Start of The data
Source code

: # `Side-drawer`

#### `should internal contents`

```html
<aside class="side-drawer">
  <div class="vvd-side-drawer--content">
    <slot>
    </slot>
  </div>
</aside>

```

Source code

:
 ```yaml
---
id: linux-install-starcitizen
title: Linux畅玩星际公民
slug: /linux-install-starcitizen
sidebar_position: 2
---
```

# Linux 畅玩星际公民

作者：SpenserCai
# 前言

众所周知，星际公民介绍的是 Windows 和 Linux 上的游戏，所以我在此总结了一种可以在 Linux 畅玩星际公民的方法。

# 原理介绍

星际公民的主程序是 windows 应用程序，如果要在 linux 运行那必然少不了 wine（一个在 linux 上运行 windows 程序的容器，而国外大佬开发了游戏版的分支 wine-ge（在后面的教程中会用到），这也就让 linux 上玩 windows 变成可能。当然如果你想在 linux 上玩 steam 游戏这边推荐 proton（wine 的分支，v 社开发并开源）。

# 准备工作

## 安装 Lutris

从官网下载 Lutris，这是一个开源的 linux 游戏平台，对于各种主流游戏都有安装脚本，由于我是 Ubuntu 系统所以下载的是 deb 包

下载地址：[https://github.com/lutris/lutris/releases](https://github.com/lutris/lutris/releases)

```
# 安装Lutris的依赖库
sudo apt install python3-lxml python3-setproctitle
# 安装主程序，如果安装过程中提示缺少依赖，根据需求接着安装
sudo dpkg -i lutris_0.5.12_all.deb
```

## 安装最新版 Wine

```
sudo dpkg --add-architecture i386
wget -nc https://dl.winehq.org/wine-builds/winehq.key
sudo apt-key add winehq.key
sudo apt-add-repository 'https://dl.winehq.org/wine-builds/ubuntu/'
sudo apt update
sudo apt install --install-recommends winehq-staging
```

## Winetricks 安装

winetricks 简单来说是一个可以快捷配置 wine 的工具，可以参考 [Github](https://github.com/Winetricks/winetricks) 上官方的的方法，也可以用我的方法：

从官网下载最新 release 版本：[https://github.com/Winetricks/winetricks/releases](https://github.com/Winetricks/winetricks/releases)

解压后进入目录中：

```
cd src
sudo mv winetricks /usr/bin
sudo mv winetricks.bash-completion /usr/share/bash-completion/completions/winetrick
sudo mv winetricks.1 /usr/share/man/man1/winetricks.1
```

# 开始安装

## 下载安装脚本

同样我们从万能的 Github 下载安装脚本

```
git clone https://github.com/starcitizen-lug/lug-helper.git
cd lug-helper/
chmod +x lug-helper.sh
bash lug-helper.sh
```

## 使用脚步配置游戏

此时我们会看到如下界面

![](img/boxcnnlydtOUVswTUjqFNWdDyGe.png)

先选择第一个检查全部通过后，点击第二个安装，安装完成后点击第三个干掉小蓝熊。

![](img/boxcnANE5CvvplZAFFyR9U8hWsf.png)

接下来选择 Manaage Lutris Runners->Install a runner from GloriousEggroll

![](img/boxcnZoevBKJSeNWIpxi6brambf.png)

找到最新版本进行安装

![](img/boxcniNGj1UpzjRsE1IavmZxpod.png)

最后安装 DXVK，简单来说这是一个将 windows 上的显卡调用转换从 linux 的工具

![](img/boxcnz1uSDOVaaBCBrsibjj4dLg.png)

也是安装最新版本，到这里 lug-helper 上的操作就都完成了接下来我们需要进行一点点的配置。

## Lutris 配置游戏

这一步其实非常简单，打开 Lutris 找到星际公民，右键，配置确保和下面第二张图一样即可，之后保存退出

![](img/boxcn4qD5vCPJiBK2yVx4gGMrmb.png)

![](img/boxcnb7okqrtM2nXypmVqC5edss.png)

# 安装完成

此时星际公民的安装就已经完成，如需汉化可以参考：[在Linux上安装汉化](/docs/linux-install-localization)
End of The data
**Try it:** Say how many of the lines above include the word "dpkg", giving the figure alone.

**Answer to this task:** 2